**Directions**
Given the listing that follows, report all lines in which the string "private" occurs.

※

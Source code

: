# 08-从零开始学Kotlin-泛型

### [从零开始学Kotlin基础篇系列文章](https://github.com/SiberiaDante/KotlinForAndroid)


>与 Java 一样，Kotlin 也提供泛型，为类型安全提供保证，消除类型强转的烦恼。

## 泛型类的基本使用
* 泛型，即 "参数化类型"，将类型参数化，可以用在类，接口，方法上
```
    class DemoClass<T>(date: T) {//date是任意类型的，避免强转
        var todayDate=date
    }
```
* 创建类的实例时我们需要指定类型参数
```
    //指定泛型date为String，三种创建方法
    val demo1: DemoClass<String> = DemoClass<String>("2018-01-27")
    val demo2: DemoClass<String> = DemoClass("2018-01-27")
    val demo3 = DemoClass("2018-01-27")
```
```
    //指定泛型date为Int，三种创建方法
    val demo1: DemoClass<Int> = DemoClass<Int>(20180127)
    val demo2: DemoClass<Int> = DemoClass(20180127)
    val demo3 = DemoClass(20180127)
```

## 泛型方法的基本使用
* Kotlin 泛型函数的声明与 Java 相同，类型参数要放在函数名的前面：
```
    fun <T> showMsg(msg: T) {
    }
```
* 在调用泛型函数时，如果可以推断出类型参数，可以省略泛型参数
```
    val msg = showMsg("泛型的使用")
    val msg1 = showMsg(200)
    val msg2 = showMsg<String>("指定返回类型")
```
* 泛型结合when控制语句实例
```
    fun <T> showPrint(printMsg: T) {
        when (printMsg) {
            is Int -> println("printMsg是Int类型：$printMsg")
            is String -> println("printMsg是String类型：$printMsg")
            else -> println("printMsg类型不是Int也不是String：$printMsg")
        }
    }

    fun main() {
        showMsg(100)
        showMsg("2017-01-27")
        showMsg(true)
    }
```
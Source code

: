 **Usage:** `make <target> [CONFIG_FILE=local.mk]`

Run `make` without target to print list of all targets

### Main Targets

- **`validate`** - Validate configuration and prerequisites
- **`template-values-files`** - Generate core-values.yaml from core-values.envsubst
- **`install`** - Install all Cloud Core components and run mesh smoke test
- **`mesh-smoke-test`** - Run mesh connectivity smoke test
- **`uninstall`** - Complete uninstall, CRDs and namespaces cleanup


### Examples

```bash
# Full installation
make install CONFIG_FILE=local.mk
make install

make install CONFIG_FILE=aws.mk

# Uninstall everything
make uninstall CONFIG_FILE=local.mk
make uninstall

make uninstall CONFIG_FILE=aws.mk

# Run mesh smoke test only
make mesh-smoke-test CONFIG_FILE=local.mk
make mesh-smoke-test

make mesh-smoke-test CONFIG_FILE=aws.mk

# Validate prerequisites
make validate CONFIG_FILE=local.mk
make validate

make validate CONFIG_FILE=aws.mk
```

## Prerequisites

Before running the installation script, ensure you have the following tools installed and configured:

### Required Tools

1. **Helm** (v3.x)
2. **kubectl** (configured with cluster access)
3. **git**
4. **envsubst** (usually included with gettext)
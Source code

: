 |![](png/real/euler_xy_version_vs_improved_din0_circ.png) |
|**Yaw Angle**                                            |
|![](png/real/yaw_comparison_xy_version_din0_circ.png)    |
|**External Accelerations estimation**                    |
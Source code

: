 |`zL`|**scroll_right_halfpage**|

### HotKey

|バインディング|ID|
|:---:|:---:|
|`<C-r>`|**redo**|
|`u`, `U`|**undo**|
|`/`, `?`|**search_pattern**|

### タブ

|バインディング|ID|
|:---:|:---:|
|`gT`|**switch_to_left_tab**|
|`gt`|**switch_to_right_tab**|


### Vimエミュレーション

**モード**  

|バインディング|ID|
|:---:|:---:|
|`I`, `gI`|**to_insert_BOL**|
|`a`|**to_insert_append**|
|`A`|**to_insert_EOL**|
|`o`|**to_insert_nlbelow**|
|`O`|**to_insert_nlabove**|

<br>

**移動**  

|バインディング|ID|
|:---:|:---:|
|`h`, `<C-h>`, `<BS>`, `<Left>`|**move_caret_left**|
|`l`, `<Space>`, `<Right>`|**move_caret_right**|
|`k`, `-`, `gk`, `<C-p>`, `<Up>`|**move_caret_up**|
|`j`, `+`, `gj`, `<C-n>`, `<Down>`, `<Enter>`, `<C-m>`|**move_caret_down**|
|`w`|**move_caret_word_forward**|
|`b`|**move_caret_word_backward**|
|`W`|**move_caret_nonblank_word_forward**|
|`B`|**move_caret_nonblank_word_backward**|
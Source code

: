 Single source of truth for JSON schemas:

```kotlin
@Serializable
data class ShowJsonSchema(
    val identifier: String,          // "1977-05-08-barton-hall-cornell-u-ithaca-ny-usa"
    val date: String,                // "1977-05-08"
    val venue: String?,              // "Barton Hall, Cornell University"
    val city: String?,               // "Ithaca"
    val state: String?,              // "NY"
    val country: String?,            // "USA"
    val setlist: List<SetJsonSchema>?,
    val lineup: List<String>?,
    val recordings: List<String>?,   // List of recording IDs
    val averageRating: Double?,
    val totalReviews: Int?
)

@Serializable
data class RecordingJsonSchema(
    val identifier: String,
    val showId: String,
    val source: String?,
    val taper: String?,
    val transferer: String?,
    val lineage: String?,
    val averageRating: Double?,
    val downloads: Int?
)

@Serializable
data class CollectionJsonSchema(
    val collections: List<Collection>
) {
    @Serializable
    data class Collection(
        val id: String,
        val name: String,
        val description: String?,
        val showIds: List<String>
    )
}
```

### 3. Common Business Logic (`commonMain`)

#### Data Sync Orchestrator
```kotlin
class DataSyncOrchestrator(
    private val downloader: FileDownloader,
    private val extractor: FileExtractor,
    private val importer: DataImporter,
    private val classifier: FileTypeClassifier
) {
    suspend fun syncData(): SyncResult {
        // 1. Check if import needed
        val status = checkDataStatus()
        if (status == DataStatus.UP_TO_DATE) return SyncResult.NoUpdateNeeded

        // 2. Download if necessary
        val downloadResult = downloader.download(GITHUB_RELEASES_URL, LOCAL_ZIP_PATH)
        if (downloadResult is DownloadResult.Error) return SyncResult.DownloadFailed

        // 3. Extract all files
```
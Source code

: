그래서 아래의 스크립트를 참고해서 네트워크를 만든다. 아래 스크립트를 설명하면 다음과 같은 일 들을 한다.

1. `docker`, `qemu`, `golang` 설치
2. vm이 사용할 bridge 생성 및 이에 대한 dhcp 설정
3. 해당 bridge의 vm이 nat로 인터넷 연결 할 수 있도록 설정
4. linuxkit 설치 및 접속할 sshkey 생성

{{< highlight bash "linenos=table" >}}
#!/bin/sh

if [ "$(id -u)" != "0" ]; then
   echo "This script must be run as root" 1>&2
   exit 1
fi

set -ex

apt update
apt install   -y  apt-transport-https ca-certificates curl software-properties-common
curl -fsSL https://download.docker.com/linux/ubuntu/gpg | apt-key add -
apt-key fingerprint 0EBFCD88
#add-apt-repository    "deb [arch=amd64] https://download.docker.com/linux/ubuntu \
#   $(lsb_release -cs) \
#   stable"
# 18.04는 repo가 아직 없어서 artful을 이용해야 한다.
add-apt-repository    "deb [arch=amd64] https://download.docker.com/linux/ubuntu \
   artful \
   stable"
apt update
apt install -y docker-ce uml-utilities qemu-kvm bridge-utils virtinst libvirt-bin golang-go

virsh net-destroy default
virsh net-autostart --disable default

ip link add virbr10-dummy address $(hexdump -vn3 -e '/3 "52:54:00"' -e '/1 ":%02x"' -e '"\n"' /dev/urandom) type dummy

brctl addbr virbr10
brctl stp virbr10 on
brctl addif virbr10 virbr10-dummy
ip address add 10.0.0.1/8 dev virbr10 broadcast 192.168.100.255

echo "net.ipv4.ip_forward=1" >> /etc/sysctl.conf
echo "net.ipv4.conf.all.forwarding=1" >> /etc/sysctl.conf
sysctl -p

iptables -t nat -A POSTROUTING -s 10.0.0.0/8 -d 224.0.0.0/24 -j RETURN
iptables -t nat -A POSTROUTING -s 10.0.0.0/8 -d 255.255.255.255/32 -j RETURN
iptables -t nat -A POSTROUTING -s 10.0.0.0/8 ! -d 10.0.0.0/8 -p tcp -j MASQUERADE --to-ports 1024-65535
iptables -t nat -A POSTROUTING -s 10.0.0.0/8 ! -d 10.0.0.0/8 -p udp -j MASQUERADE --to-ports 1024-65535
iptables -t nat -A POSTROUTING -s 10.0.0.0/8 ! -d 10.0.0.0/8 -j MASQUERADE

※

**Answer to this problem**
    private val downloader: FileDownloader,
    private val extractor: FileExtractor,
    private val importer: DataImporter,
    private val classifier: FileTypeClassifier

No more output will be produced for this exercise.